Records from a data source
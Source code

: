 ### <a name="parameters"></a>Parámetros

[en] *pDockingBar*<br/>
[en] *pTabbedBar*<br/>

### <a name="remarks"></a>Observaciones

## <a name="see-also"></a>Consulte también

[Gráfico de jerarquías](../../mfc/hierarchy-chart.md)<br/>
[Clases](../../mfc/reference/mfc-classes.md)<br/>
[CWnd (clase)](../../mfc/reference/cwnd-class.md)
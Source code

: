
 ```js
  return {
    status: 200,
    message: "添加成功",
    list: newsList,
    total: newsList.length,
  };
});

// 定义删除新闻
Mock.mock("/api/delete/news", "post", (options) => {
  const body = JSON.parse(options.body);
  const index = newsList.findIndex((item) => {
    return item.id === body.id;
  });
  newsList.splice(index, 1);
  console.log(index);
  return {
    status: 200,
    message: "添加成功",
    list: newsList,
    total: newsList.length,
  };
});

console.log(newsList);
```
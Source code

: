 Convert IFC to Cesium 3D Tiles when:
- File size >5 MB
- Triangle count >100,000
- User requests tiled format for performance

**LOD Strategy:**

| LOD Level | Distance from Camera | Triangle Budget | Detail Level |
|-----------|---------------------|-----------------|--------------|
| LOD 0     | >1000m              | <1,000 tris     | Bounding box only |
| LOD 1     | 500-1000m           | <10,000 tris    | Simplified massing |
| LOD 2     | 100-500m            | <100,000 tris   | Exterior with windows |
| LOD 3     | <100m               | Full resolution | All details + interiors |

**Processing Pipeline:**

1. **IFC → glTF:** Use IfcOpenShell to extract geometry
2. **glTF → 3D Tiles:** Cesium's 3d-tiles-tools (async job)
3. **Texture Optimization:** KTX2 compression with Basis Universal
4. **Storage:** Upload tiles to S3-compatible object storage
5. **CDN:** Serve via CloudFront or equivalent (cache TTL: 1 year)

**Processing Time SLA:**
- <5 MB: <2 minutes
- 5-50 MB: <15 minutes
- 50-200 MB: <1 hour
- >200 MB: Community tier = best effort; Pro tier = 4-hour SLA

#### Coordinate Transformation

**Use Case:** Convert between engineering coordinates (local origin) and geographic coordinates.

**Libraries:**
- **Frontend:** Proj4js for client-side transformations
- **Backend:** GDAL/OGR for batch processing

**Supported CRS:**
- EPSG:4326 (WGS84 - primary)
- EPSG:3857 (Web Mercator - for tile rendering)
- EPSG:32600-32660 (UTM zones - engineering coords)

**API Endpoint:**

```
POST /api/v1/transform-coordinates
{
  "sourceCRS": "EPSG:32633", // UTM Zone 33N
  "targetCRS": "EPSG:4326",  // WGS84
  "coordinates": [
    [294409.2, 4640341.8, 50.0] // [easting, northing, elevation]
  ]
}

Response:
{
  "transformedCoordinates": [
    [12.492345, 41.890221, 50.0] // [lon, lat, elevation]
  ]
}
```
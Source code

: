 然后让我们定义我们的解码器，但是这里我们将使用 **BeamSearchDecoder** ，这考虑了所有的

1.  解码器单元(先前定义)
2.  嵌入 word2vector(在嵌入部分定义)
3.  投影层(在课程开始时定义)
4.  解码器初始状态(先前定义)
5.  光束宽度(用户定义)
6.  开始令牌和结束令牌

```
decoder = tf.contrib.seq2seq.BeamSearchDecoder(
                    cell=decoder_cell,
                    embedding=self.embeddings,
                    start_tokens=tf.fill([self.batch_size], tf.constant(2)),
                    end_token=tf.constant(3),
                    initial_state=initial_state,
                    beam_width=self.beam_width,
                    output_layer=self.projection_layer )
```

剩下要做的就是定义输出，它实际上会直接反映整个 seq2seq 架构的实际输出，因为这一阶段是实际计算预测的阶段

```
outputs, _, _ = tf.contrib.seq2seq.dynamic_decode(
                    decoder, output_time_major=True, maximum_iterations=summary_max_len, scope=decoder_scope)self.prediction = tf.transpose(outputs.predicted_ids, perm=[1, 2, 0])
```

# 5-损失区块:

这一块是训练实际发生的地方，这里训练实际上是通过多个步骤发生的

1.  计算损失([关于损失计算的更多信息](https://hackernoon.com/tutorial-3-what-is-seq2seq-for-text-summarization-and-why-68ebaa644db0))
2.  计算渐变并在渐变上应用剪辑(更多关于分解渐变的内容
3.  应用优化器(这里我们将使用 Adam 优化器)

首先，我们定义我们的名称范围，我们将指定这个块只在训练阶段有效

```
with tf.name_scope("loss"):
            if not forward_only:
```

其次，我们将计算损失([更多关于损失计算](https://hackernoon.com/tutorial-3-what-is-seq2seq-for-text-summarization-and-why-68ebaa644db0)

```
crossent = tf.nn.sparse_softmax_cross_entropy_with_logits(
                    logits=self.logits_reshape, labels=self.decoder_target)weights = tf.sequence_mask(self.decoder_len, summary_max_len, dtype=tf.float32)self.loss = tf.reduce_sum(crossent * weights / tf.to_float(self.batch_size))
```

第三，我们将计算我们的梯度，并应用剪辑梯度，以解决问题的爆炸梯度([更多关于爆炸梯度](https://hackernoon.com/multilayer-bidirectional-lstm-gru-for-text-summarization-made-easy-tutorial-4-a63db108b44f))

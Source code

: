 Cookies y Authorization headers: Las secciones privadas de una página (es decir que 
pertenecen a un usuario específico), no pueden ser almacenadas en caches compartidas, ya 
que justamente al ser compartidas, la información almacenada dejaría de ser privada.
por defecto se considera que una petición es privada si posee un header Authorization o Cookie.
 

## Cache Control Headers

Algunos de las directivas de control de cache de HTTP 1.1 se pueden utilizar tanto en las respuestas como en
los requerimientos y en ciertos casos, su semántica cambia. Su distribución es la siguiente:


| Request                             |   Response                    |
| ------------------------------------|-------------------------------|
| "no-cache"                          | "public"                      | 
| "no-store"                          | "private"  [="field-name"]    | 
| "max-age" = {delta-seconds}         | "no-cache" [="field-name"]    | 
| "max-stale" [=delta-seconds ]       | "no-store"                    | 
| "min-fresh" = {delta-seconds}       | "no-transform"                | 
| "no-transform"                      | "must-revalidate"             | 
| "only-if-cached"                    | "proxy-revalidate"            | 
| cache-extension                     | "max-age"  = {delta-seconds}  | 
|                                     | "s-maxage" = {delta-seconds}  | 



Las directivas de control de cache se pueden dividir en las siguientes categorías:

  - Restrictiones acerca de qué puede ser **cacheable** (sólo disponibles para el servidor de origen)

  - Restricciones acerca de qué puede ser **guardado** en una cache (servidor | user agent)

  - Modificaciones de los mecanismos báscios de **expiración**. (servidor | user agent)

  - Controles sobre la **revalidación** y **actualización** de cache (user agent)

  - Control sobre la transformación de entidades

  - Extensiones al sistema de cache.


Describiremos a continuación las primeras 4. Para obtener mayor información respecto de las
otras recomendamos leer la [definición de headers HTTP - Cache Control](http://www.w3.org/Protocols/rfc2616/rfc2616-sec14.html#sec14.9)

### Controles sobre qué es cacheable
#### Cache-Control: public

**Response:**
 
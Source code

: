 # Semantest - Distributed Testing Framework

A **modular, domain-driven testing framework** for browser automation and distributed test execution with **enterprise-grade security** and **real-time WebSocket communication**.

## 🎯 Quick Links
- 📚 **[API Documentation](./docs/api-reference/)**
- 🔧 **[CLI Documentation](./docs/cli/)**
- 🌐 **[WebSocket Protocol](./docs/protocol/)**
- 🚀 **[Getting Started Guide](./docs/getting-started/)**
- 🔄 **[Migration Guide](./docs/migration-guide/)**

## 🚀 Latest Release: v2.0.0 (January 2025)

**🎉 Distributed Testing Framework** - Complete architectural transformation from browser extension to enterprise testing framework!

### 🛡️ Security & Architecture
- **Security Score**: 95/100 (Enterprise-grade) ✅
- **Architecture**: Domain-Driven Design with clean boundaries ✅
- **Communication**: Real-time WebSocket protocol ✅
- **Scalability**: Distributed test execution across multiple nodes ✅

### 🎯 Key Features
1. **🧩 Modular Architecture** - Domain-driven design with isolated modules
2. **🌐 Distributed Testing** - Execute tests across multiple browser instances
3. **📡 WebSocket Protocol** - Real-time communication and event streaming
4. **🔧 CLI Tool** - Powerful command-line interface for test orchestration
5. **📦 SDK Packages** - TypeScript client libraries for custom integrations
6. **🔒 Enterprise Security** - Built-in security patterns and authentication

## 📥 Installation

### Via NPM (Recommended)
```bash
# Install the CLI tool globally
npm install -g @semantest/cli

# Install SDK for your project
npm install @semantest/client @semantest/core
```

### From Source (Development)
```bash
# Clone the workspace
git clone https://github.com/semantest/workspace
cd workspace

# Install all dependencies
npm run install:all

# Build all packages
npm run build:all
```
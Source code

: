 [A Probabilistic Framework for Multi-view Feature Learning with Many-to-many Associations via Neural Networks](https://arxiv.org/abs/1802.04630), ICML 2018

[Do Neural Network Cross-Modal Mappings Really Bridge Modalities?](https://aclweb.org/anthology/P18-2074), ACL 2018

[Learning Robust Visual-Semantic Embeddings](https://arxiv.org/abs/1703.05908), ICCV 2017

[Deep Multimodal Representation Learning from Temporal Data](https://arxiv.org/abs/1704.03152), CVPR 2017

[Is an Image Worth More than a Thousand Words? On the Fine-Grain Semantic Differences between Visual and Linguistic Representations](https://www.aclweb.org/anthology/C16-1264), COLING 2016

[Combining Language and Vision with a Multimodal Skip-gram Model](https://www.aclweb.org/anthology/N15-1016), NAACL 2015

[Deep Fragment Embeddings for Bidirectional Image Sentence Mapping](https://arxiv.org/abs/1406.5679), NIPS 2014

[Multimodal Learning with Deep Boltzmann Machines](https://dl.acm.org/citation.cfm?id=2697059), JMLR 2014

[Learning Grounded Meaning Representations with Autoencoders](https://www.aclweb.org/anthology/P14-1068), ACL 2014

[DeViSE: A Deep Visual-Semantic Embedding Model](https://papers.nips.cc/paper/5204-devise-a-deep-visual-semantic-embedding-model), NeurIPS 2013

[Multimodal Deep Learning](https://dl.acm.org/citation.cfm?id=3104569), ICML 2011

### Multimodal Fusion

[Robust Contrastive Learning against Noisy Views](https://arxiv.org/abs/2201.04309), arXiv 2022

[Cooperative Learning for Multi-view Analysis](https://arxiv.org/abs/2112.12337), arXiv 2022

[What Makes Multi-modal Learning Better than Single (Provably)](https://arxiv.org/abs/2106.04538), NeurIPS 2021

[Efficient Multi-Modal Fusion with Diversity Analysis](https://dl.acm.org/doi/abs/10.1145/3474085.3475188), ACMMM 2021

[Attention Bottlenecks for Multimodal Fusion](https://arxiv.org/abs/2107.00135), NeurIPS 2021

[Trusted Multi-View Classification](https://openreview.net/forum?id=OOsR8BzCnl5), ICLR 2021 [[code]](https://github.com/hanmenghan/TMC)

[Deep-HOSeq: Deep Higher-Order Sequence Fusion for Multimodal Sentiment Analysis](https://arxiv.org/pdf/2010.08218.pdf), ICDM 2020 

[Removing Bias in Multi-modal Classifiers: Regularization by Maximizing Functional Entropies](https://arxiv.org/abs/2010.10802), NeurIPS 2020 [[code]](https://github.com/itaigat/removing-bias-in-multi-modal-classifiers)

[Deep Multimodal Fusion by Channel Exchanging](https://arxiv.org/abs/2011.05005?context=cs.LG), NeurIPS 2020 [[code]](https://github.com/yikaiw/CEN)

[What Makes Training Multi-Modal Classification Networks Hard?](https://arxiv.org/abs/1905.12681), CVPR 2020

### Task item
Each line in the entries above that includes the string "between" should be extracted.

### Exercise solution
**Use Case:** Convert between engineering coordinates (local origin) and geographic coordinates.
[Is an Image Worth More than a Thousand Words? On the Fine-Grain Semantic Differences between Visual and Linguistic Representations](https://www.aclweb.org/anthology/C16-1264), COLING 2016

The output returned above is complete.